O surgimento e os reinos fundacionais da Quimbanda da Rama dos 4 Caminhos
A Rama dos 4 Caminhos surgiu durante o processo de pesquisa e mapeamento da minha árvore genealógica, quando diversos antepassados iniciaram um processo de aproximação por meio de sonhos, visagens e fortes intuições. Atualmente, o núcleo fundador da Rama encontra-se em Porto Alegre, onde, junto à minha família, tem início a formação do primeiro núcleo de culto aos ancestrais dentro de uma perspectiva hermenêutica, fundamentando e ampliando a percepção das relações ancestrais.
Força ancestral
Os tutelares e a comunidade ancestrais da Rama dos 4 Caminhos
A Rama dos 4 Caminhos tem como tutelar a Senhora Maria Mulambo Anciã, que traz, em seus fundamentos, uma forte relação com as tradições de culto aos voduns. Ela se apresentou no momento em que assumi, como pilar da minha pesquisa, a importância de resgatar os ramos matriarcais da minha árvore genealógica. Nesse processo de ressignificação da imagem das mulheres da minha linhagem — do reconhecimento e da valorização da grande importância delas — é que Maria Mulambo Anciã se manifesta, trazendo saberes ancestrais, força de superação, acolhimento materno e, acima de tudo, a vitória sobre os percalços da vida.
Outro tutelar da nossa Rama é o Senhor Zé Pelintra, que se manifesta em duas forças de atuação: como mestre da boemia e como encantado marinheiro. Seu Zé Pelintra é o senhor das possibilidades dentro da Rama dos 4 Caminhos. É ele quem conecta as forças encantadas da Rama quando se apresenta na forma de marinheiro. Nessa atuação, traz a força da resiliência e do diálogo entre fronteiras, possibilitando também que espíritos que necessitam de liturgias diferenciadas consigam se aproximar da Rama.
A Senhora Maria Mulambo Anciã e o Senhor Zé Pelintra, juntos, solidificam os Povos da Rua dentro da Rama dos 4 Caminhos, fundamentando o direcionamento daqueles que se encontram perdidos nos caminhos da espiritualidade. Quando voltados para as forças encantadas, trazem a energia e os saberes das matas, com toda a sua estrutura de feitiçarias, ervas, ocultamentos, remédios espirituais, bem como o diálogo com povos ancestrais de grande força primordial.
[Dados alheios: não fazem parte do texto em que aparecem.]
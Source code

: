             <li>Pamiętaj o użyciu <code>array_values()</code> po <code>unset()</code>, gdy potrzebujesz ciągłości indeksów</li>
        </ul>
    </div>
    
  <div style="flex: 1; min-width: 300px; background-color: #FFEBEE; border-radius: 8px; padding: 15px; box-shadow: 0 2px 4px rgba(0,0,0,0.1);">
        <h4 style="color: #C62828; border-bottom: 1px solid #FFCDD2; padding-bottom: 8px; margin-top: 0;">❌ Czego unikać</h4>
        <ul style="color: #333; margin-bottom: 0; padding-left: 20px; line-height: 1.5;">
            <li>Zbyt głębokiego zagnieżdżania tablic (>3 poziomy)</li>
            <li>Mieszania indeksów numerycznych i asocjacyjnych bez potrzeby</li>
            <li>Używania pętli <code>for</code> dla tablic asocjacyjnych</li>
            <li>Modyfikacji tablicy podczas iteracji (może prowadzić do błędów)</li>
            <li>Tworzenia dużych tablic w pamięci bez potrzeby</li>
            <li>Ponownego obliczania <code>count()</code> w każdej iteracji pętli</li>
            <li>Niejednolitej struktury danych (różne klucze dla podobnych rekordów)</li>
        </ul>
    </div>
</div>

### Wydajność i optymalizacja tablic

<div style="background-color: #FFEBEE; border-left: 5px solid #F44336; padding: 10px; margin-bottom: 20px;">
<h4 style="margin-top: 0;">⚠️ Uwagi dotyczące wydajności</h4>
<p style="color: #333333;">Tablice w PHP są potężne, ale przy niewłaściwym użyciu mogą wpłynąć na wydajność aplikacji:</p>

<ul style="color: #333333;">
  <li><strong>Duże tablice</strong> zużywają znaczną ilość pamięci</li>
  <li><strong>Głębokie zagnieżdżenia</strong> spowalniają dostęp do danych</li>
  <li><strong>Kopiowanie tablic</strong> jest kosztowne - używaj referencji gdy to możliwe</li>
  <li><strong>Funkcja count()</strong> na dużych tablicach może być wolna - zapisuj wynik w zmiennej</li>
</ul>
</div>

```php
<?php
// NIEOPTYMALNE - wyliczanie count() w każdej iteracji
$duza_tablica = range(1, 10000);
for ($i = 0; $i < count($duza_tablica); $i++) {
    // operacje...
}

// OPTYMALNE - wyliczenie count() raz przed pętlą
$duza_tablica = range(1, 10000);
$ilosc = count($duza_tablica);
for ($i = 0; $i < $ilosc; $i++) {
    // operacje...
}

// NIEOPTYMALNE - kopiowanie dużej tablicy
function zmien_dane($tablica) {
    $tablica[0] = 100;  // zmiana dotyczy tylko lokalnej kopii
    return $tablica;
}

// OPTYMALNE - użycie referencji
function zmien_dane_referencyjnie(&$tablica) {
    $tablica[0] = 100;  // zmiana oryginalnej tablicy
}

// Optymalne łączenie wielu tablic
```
Completando a tríade de força, há o Senhor Caveira, que se manifesta como um Caveira encantado, jovem, com pequenos chifres e capa preta. A força de Exu Caveira sempre esteve presente em minha vida e, durante minha passagem pela Umbanda e pela Linha da Esquerda, foi um espírito que me protegeu e guiou em diversos momentos. Seu Caveira, como encantado, traz uma grande força de transformação. As matas se mantêm em um ciclo constante de vida e morte. O processo de morte na mata não é visto como um fim, mas como nutrição da vida, como alimento. É nessa dinâmica que a força do Seu Caveira se manifesta, trazendo a transformação encantada da renovação pelos fins de ciclos.
As matas, as ruas e o cemitério
Na Rama dos 4 Caminhos, o reino das matas se destaca como a principal fonte de força ancestral. É nas matas que fundamentamos todo o processo de assentamentos e iniciações da nossa rama.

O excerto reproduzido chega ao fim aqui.